- **What you need to do**
Set down all of the data again, character for character.

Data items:
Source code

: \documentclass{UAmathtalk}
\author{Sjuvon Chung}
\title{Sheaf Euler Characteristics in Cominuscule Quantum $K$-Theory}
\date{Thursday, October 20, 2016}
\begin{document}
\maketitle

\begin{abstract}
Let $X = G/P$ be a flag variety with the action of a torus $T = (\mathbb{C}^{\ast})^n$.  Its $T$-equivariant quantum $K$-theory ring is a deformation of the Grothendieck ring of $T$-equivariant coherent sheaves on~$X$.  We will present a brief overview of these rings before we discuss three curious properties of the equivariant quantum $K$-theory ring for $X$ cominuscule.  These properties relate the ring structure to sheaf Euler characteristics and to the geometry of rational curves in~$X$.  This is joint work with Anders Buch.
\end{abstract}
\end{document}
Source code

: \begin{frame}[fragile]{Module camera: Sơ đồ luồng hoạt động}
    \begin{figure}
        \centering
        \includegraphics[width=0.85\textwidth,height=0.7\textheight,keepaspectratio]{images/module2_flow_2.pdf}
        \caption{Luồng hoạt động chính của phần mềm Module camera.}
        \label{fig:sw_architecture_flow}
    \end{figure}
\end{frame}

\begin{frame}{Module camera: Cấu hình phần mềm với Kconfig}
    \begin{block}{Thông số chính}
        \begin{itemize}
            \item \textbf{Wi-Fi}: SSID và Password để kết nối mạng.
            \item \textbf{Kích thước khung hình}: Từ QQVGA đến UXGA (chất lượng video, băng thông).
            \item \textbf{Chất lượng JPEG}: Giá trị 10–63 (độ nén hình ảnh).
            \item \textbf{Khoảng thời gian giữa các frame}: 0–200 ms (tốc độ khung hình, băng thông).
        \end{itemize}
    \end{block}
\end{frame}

- **Expected answer**
Source code

: \documentclass{UAmathtalk}
\author{Sjuvon Chung}
\title{Sheaf Euler Characteristics in Cominuscule Quantum $K$-Theory}
\date{Thursday, October 20, 2016}
\begin{document}
\maketitle

\begin{abstract}
Let $X = G/P$ be a flag variety with the action of a torus $T = (\mathbb{C}^{\ast})^n$.  Its $T$-equivariant quantum $K$-theory ring is a deformation of the Grothendieck ring of $T$-equivariant coherent sheaves on~$X$.  We will present a brief overview of these rings before we discuss three curious properties of the equivariant quantum $K$-theory ring for $X$ cominuscule.  These properties relate the ring structure to sheaf Euler characteristics and to the geometry of rational curves in~$X$.  This is joint work with Anders Buch.
\end{abstract}
\end{document}
Source code

: \begin{frame}[fragile]{Module camera: Sơ đồ luồng hoạt động}
    \begin{figure}
        \centering
        \includegraphics[width=0.85\textwidth,height=0.7\textheight,keepaspectratio]{images/module2_flow_2.pdf}
        \caption{Luồng hoạt động chính của phần mềm Module camera.}
        \label{fig:sw_architecture_flow}
    \end{figure}
\end{frame}

\begin{frame}{Module camera: Cấu hình phần mềm với Kconfig}
    \begin{block}{Thông số chính}
        \begin{itemize}
            \item \textbf{Wi-Fi}: SSID và Password để kết nối mạng.
            \item \textbf{Kích thước khung hình}: Từ QQVGA đến UXGA (chất lượng video, băng thông).
            \item \textbf{Chất lượng JPEG}: Giá trị 10–63 (độ nén hình ảnh).
            \item \textbf{Khoảng thời gian giữa các frame}: 0–200 ms (tốc độ khung hình, băng thông).
        \end{itemize}
    \end{block}
\end{frame}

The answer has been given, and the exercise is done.